This feature (and its associated documentation) is currently in beta and requires a separate license and fee. To learn more and to get set up using Constellation with your Algorithmia installation, please contact your customer success manager.

This feature is only available in Algorithmia Enterprise installations.

Table of Contents


Our Constellation Distributed Serving feature provides a flexible deployment option in which an Algorithmia “mothership” development cluster has “satellite” production runtime environments, thereby decoupling the Algorithmia development experience from runtime execution.

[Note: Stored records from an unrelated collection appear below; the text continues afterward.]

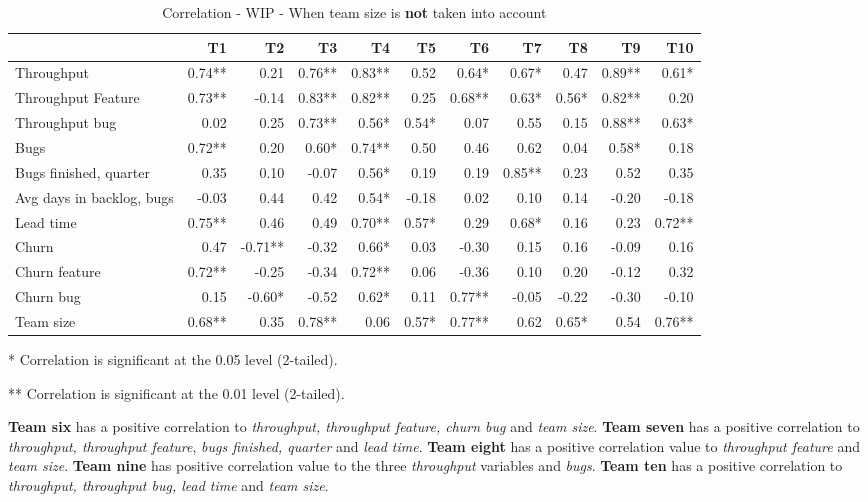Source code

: \documentclass[UKenglish]{ifimaster}  %
\begin{document}
\begin{table}[H]
 \begin{adjustwidth}{-3cm}{}
 \centering
 \begin{tabular}{|l|r|r|r|r|r|r|r|r|r|r|}
\hline
 & \bf{T1} & \bf{T2} & \bf{T3} & \bf{T4} & \bf{T5} & \bf{T6} & \bf{T7} & \bf{T8} & \bf{T9} & \bf{T10}\\ \hline
 Throughput  & 0.74** & 0.21 & 0.76** & 0.83** & 0.52 & 0.64* & 0.67* & 0.47 & 0.89** & 0.61* \\ \hline
 Throughput Feature  & 0.73** & -0.14 & 0.83** & 0.82** & 0.25 & 0.68** & 0.63* & 0.56* & 0.82** & 0.20 \\ \hline
 Throughput bug  & 0.02 & 0.25 & 0.73** & 0.56* & 0.54* & 0.07 & 0.55 & 0.15 & 0.88** & 0.63* \\ \hline
 Bugs  & 0.72** & 0.20 & 0.60* & 0.74** & 0.50 & 0.46 & 0.62 & 0.04 & 0.58* & 0.18 \\ \hline
 Bugs finished, quarter  & 0.35 & 0.10 & -0.07 & 0.56* & 0.19 & 0.19 & 0.85** & 0.23 & 0.52 & 0.35 \\ \hline
 Avg days in backlog, bugs  & -0.03 & 0.44 & 0.42 & 0.54* & -0.18 & 0.02 & 0.10 & 0.14 & -0.20 & -0.18 \\ \hline
 Lead time  & 0.75** & 0.46 & 0.49 & 0.70** & 0.57* & 0.29 & 0.68* & 0.16 & 0.23 & 0.72** \\ \hline
 Churn  & 0.47 & -0.71** & -0.32 & 0.66* & 0.03 & -0.30 & 0.15 & 0.16 & -0.09 & 0.16 \\ \hline
 Churn feature  & 0.72** & -0.25 & -0.34 & 0.72** & 0.06 & -0.36 & 0.10 & 0.20 & -0.12 & 0.32 \\ \hline
 Churn bug  & 0.15 & -0.60* & -0.52 & 0.62* & 0.11 & 0.77** & -0.05 & -0.22 & -0.30 & -0.10 \\ \hline
 Team size  & 0.68** & 0.35 & 0.78** & 0.06 & 0.57* & 0.77** & 0.62 & 0.65* & 0.54 & 0.76**\\ \hline
\end{tabular}
 \caption{Correlation - WIP - When team size is \textbf{not} taken into account}
\label{corr:WIP}
 \centerline {* Correlation is significant at the 0.05 level (2-tailed).}
\centerline{** Correlation is significant at the 0.01 level (2-tailed).}
\end{adjustwidth}
\end{table}

\textbf{Team six} has a positive correlation to \textit{throughput, throughput feature, churn bug} and \textit{team size}. \textbf{Team seven} has a positive correlation to \textit{throughput, throughput feature}, \textit{bugs finished, quarter} and \textit{lead time}. \textbf{Team eight} has a positive correlation value to \textit{throughput feature} and \textit{team size}. \textbf{Team nine} has positive correlation value to the three \textit{throughput} variables and \textit{bugs}. \textbf{Team ten} has a positive correlation to \textit{throughput, throughput bug, lead time} and \textit{team size}. 
\end{document}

This architecture provides for the ability to develop algorithms in a centralized location and then distribute the runtime, unlocking additional workload possibilities relative to a standard Algorithmia installation. With Constellation, you can do the following:

  • Deploy and execute algorithms behind a firewall to support high-security workloads.
  • Execute algorithms in close geographic proximity to your data to adhere to data regulatory compliance standards and to support low-latency SLAs.
  • Meet robust disaster recovery, high-availability, and business continuity requirements.
  • Create Development-to-Production algorithm promotion workflows to ensure that algorithms are tested thoroughly before supporting production workloads.
  • Execute algorithms on the edge, where and when you need them.
  • Execute algorithms periodically and in batch for workloads that don’t require an entire standard Algorithmia cluster or that are only run infrequently on demand.
  • Increase operational efficiency and reduce overhead by leveraging existing infrastructure (e.g., Kubernetes).

Satellite configuration

The Constellation page in the admin panel provides functionality for selecting algorithms from which to create a satellite cluster.

Creating a satellite deployment

On the Constellation page you’ll see a list of existing satellites.

To configure a new satellite of algorithms, click on the New satellite button. In the modal, provide a Satellite name.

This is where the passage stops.